Getting in the Groove, Part 4: The Fascinating Rhythms of Business

getting in the groove

I cannot imagine a world without music. A good driving rhythm can alter my whole day. It gets me out of bed, gets me pumped about my day, makes me try harder at anything, and raises my energy levels. It enhances my creativity. Why, I am listening to Bill Withers Lovely Day at this very moment. It cannot help but put me in a good mood. I am sure music affects many of you hep cats in similar ways. 

But did you know that rhythm can do the same for your business? 

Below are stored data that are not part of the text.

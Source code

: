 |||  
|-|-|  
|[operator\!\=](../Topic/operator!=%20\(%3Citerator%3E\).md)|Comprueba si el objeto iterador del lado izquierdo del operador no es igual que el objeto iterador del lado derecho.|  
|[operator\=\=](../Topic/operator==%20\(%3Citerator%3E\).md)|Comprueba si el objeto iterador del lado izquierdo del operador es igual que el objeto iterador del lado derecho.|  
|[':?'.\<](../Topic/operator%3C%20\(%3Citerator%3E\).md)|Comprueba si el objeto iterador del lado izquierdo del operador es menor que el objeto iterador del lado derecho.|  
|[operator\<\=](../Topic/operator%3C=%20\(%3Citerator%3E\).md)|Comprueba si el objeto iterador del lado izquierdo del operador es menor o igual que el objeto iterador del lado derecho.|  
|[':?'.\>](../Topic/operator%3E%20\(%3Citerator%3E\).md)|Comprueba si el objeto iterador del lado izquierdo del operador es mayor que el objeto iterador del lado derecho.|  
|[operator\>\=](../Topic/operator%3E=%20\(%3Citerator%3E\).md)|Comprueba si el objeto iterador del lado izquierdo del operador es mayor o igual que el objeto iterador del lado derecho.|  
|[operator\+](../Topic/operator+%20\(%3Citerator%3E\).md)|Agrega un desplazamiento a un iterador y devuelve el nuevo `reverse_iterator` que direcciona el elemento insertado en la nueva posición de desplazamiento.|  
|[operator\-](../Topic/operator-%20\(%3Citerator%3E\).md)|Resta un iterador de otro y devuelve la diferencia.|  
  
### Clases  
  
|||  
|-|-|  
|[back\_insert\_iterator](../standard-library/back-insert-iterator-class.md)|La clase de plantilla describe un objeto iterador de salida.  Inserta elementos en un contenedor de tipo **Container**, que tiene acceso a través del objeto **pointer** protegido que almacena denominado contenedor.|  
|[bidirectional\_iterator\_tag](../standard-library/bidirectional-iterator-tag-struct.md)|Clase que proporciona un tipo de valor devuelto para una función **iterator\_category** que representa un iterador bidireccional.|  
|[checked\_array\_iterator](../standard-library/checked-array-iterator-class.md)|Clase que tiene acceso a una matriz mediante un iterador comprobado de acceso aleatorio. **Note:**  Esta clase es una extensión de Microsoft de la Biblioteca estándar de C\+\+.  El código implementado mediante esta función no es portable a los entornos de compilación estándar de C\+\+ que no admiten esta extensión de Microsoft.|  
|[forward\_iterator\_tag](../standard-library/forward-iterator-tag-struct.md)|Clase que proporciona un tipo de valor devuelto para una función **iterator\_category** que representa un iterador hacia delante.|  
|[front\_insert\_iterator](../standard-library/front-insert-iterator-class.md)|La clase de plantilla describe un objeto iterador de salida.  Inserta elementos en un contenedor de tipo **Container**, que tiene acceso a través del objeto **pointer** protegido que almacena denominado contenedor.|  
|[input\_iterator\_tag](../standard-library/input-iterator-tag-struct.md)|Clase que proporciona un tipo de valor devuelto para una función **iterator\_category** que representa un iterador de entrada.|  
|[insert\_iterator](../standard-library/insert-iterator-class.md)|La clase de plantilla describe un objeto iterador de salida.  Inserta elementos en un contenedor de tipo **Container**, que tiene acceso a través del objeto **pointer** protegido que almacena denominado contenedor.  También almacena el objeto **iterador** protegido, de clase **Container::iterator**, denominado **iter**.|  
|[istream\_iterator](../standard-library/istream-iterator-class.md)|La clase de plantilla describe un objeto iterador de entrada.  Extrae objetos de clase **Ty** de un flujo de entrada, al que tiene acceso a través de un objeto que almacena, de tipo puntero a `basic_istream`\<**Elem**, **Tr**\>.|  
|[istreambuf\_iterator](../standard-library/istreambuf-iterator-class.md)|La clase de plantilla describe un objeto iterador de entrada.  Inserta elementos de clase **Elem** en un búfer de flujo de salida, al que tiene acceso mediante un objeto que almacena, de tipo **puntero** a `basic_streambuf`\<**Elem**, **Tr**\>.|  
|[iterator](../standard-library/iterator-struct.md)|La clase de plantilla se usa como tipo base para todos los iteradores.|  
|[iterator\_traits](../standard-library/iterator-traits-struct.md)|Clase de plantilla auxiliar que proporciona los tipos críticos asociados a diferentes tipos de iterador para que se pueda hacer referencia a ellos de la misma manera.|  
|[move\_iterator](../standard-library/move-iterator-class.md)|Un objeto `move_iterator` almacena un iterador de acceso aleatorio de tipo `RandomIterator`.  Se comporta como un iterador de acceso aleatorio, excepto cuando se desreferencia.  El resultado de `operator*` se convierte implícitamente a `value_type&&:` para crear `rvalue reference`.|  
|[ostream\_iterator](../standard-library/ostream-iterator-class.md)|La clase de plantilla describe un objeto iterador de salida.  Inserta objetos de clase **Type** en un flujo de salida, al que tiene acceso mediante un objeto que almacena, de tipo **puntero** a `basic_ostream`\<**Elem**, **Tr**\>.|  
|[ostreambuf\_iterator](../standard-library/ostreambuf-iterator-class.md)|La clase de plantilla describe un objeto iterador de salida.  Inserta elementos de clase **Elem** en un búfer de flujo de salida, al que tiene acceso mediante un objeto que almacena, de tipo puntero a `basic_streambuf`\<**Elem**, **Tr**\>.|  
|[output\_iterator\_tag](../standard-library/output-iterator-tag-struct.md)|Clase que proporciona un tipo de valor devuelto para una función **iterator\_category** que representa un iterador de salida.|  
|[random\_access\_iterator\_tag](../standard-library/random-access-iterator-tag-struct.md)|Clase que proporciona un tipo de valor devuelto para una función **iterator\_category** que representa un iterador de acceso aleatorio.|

Rhythm creates structure. Rhythm is management minimalism. A time signature tells a musician what notes to count, and how many of these notes to count in any given period. It may seem quite simplistic, but upon this minimal structure, anything and everything can be built. Rhythm in business sets the pace, and takes you somewhere. Do you know what things you should count in your business? It took me years to learn that you do not need to spend time counting everything. One only needs to count things that you can affect and the things that measure success for your business. And that success depends on which song you are trying to play. 

Rhythm creates predictability. Predictability builds expectations. Fulfilling expectations builds trust. Trust is the hardest thing to win and the easiest thing to lose in business. Trust is much easier to gain if you consistently do what you say you will do. Rhythm helps your whole team to understand what part they play, and exactly where they are to come in to help you keep those promises.

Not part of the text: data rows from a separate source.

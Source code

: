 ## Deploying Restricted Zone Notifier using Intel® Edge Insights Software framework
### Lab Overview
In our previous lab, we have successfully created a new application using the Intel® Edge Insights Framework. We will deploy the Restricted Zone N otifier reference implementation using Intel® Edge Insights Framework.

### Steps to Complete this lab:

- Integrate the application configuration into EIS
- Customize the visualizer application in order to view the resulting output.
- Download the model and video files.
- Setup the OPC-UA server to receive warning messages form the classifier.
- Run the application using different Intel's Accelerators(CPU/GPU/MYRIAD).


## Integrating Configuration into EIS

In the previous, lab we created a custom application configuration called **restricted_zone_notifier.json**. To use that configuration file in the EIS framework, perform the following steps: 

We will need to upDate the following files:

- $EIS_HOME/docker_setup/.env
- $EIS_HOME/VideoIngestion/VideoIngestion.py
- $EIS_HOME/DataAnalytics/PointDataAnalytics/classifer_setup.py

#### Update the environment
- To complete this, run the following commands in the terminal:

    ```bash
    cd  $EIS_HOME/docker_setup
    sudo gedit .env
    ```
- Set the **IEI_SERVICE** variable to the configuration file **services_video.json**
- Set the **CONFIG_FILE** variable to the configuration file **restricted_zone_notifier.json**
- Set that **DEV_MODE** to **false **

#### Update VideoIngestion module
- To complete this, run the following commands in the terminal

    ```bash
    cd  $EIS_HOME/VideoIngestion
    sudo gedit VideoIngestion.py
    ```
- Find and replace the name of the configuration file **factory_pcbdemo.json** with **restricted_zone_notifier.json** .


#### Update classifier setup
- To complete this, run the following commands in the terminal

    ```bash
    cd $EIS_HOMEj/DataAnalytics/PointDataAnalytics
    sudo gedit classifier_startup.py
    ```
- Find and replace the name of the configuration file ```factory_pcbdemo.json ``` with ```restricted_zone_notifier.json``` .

Rhythm builds credibility. Imagine treating your customers with utmost respect each time you interact with them. This is just the kind of invitation your customer needs to come back. And consistent honor is just kind of rhythm that will inspire your team to bend over backward to help you. 

Rhythm builds momentum. We all know what happens after a drum roll, yes? After that crash of the cymbals comes the announcement that something big and exciting is about to happen. Entrepreneurs can speed things up, and use this kind of rhythm as a strategy to build expectation and anticipation. 

Rhythm creates patterns. Humans can recognize patterns from their first moments on earth. Whether you like it or not, people judge your business by its appearance. Patterns and consistency in visual marketing help to create a clear, recognizable brand. Consumer confidence grows when every visual message expresses the same character and personality, without ever saying a word.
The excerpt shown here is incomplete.